Source texts of formatted documents:
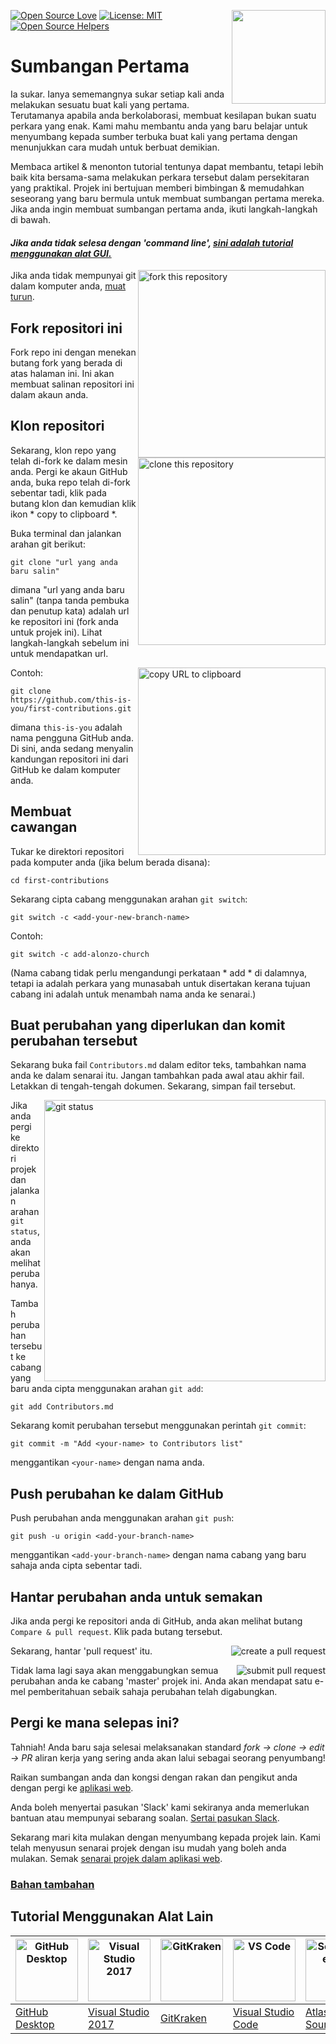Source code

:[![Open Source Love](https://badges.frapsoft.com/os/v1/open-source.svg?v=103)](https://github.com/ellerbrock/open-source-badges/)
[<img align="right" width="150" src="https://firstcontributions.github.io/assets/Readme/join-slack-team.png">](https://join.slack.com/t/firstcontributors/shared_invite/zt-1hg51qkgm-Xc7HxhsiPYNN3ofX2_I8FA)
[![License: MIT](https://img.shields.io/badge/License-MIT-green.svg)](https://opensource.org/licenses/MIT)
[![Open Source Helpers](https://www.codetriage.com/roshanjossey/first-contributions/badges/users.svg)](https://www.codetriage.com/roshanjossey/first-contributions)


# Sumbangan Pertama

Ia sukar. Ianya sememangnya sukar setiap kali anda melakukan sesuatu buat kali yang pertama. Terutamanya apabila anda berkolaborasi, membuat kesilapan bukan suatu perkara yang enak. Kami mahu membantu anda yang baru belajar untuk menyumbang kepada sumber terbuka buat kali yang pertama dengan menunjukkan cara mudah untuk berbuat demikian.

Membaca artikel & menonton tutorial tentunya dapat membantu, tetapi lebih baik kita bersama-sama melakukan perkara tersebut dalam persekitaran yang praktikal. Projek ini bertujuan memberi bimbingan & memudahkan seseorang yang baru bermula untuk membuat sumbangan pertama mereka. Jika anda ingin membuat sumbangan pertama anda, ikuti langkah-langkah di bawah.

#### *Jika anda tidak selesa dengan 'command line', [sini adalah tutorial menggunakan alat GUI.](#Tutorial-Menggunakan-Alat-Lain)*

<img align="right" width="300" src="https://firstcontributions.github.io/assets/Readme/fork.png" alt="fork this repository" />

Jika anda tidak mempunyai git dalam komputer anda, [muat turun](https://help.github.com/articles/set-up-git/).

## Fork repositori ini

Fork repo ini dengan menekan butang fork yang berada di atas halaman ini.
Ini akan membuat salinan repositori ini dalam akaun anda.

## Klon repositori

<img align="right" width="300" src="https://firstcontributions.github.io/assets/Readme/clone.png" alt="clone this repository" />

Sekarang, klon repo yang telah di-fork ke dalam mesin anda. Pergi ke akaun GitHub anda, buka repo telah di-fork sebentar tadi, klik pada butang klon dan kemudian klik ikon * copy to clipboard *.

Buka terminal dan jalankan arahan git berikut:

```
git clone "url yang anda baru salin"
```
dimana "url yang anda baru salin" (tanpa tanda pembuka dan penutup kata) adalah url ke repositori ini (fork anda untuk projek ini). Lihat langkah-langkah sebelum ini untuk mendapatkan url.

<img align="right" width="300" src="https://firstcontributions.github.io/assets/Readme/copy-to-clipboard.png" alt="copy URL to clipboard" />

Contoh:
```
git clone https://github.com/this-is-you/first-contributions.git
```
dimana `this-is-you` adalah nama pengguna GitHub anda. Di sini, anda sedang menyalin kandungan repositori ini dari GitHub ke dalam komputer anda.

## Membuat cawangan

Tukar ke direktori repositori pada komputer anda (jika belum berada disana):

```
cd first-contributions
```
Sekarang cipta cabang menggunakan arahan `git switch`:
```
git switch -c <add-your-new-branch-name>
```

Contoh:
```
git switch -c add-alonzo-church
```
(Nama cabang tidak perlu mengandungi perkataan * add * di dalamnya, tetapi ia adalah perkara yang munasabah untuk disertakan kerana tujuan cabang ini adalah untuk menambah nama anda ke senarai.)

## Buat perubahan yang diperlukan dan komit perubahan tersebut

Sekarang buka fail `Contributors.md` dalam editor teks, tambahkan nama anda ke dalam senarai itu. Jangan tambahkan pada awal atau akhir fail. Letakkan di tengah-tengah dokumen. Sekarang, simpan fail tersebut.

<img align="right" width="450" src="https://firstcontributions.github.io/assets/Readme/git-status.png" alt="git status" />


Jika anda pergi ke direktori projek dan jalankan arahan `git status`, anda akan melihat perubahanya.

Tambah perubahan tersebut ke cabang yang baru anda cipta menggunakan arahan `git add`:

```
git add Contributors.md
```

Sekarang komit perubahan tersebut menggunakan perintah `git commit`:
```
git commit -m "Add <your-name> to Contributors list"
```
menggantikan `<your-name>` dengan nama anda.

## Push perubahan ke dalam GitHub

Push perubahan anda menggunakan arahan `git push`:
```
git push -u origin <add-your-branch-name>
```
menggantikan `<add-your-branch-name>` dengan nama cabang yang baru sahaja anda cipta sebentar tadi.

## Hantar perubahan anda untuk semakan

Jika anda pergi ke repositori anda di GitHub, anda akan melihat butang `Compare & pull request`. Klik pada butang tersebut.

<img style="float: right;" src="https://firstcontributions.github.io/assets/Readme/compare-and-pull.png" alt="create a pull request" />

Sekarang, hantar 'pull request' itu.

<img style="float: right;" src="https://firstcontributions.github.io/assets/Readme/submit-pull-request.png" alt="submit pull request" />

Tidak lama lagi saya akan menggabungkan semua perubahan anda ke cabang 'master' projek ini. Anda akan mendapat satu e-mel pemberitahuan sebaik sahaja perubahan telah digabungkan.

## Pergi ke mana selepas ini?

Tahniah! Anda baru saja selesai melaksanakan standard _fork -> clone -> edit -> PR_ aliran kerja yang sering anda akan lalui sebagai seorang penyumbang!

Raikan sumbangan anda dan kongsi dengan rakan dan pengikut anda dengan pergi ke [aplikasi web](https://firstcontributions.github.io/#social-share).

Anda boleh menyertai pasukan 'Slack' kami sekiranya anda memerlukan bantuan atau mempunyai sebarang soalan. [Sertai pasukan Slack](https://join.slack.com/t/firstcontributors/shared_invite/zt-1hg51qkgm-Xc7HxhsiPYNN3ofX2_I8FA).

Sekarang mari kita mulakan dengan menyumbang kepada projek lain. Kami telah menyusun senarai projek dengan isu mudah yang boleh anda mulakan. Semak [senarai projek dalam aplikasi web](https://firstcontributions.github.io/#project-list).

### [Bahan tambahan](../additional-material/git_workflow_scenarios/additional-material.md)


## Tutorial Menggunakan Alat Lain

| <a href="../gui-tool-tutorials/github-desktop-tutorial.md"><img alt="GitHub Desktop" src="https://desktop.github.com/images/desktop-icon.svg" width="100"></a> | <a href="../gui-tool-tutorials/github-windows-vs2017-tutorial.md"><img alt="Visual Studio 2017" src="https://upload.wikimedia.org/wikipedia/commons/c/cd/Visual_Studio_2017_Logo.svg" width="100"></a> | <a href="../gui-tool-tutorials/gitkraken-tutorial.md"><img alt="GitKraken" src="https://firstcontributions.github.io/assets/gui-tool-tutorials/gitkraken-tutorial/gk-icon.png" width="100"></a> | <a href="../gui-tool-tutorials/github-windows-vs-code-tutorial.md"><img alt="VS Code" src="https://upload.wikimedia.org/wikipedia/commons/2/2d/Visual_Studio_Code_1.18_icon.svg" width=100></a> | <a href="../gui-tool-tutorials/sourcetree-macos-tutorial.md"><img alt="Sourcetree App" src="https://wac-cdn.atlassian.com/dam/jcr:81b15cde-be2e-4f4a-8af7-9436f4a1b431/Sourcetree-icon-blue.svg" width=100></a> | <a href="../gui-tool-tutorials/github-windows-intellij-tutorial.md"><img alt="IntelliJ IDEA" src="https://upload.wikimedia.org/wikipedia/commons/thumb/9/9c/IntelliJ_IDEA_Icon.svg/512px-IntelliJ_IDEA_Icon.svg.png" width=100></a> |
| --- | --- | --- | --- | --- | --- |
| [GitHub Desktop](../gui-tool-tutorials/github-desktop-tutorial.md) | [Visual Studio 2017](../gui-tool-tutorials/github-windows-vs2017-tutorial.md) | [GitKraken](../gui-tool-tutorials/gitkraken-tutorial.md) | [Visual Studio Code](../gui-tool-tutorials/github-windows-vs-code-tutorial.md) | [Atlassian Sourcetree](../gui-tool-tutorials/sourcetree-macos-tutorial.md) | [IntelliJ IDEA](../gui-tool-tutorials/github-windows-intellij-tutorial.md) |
--
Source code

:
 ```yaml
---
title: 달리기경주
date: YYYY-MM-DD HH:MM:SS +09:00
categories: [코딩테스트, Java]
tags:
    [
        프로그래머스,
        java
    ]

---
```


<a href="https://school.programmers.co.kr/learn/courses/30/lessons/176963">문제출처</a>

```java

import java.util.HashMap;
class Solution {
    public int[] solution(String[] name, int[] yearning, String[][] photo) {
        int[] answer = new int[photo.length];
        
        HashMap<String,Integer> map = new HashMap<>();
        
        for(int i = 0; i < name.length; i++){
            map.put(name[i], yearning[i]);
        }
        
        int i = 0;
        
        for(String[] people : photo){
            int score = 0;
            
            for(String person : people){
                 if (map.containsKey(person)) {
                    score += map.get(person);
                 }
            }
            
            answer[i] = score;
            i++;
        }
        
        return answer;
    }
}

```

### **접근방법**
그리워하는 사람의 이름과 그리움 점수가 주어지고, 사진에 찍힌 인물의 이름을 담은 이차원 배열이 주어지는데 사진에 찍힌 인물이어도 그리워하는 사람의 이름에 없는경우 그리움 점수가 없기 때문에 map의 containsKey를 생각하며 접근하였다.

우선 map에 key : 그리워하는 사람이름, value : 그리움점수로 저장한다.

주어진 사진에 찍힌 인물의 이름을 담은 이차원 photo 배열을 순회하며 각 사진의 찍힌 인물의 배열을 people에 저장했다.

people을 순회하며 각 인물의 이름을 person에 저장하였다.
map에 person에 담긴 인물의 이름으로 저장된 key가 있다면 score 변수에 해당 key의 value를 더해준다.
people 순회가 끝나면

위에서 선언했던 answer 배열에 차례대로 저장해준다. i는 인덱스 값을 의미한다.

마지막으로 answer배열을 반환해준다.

* The task: Copy range, inclusive: the line holding "Sekarang komit perubahan" to the line holding "Sekarang mari kita". Reproduce exactly those lines of the records above and no others.

* Task output:
Sekarang komit perubahan tersebut menggunakan perintah `git commit`:
```
git commit -m "Add <your-name> to Contributors list"
```
menggantikan `<your-name>` dengan nama anda.

## Push perubahan ke dalam GitHub

Push perubahan anda menggunakan arahan `git push`:
```
git push -u origin <add-your-branch-name>
```
menggantikan `<add-your-branch-name>` dengan nama cabang yang baru sahaja anda cipta sebentar tadi.

## Hantar perubahan anda untuk semakan

Jika anda pergi ke repositori anda di GitHub, anda akan melihat butang `Compare & pull request`. Klik pada butang tersebut.

<img style="float: right;" src="https://firstcontributions.github.io/assets/Readme/compare-and-pull.png" alt="create a pull request" />

Sekarang, hantar 'pull request' itu.

<img style="float: right;" src="https://firstcontributions.github.io/assets/Readme/submit-pull-request.png" alt="submit pull request" />

Tidak lama lagi saya akan menggabungkan semua perubahan anda ke cabang 'master' projek ini. Anda akan mendapat satu e-mel pemberitahuan sebaik sahaja perubahan telah digabungkan.

## Pergi ke mana selepas ini?

Tahniah! Anda baru saja selesai melaksanakan standard _fork -> clone -> edit -> PR_ aliran kerja yang sering anda akan lalui sebagai seorang penyumbang!

Raikan sumbangan anda dan kongsi dengan rakan dan pengikut anda dengan pergi ke [aplikasi web](https://firstcontributions.github.io/#social-share).

Anda boleh menyertai pasukan 'Slack' kami sekiranya anda memerlukan bantuan atau mempunyai sebarang soalan. [Sertai pasukan Slack](https://join.slack.com/t/firstcontributors/shared_invite/zt-1hg51qkgm-Xc7HxhsiPYNN3ofX2_I8FA).

Sekarang mari kita mulakan dengan menyumbang kepada projek lain. Kami telah menyusun senarai projek dengan isu mudah yang boleh anda mulakan. Semak [senarai projek dalam aplikasi web](https://firstcontributions.github.io/#project-list).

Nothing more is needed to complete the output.